REVIEWED: SEASON 2 (ALL EPISODES) | WHERE TO WATCH: BBC 2, BBC iPLAYER (FROM JUNE 11TH)
What We Do in the Shadows the movie took a brilliantly simple concept – a documentary crew embed themselves with a household of New Zealand vampires – with hilarious results, creating an instant cult classic, and catapulting Taika Waititi into the big leagues. The series (created by co-writer/director Jermaine Clement with frequent input from Waititi) transplants the concept to America – specifically New York’s Staten Island. There’s a new trio of vampires – former Ottoman general Nandor (Kayvan Novak), Romani peasant Nadja (Natasia Demetriou), and Laszlo (Matt Berry, basically playing Matt Berry). They live alongside Nandor’s human familiar (and aspiring vampire) Guillermo (Harvey Guillén), and energy vampire Colin Robinson (Mark Proksch), who feeds off people’s negative energy. The main joy of What We Do in the Shadows derives from taking these ridiculous, out-of-time characters and placing them in absurd situations which would baffle 21st century natives, let alone characters who have been around for hundreds of years.

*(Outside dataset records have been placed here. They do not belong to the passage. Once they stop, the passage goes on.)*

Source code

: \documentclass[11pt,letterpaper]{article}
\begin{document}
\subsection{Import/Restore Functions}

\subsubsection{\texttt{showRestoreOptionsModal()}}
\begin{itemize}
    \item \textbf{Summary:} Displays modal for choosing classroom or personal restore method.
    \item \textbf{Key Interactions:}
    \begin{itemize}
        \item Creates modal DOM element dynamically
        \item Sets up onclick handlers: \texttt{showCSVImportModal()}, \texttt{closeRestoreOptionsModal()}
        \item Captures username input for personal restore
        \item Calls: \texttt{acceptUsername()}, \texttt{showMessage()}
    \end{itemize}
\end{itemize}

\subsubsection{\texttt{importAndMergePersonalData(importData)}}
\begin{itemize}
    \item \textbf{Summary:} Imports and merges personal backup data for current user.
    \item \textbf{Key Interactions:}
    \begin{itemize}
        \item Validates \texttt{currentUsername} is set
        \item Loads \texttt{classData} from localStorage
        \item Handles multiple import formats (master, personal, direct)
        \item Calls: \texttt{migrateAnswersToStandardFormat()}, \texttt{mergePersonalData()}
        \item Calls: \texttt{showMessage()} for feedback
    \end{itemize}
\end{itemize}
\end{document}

Season 2 has these situations in abundance; the central trio find themselves meeting their own ghosts, visiting a Superb Owl party (that’s Superbowl to you and I), getting scammed by a dodgy necromancer (guest star Benedict Wong), re-encountering old familiars as well as problematic new ones, sperm-extracting witches, and the fantastic return of Laszlo’s cursed hat from Season 1. Special mention should go to the sixth episode – On the Run – which features a vampire called Jim (an inspired guest turn from superfan Mark Hamill), a girls’ volleyball team, a toothpick, and “Jackie Daytona, regular human bartender”. Elsewhere, hapless familiar Guillermo – who has spent the last decade waiting to be turned – is still processing his discovery that he’s a descendant of vampire arch-nemesis Van Helsing. To make matters worse, he’s also inherited his ancestor’s knack for killing vampires, albeit accidentally. And repeatedly. And it turns out he’s not the only vampire-hunter around…

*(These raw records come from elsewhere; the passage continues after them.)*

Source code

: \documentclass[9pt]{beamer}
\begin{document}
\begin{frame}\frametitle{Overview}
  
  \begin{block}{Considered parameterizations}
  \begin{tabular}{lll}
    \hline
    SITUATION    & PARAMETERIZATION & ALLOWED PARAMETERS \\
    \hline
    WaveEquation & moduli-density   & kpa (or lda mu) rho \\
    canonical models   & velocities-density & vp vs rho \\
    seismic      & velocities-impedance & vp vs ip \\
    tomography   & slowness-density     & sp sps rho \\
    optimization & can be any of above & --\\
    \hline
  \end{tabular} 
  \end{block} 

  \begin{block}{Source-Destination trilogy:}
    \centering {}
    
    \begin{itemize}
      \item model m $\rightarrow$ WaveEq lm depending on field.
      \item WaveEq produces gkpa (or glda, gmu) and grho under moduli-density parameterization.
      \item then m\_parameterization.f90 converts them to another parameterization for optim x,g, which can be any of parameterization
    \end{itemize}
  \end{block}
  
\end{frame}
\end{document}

All the leads are superb, but special mention should go to Matt Berry. Admittedly his humour isn’t for everyone and, yes, he does essentially only ever play the same eccentric, sex-crazed character, but he’s never been better, and his unique, absurdist line readings – not to mention his tendency to shout “Bat” every time he transforms – are a constant joy. Even better, however, is Proksch’s Colin Robinson – an inspired, very familiar creation. Whether he’s extolling the virtues of motion smoothing, mansplaining online, or experimenting with “humour,” the ultimate pub bore is the show’s secret weapon, effortlessly stealing every scene he appears. The episode where Colin receives a promotion in his mundane office job (lot of negative emotions there), and uses his new position to drain co-workers en masse is a masterpiece.
The movie was an instant classic, and the show manages the not-inconsiderable feat of surpassing it. It may well be the funniest show on TV. It’s definitely the only one to feature a giant troll penis, sexually frustrated ghosts, and pornographic topiary. Bat!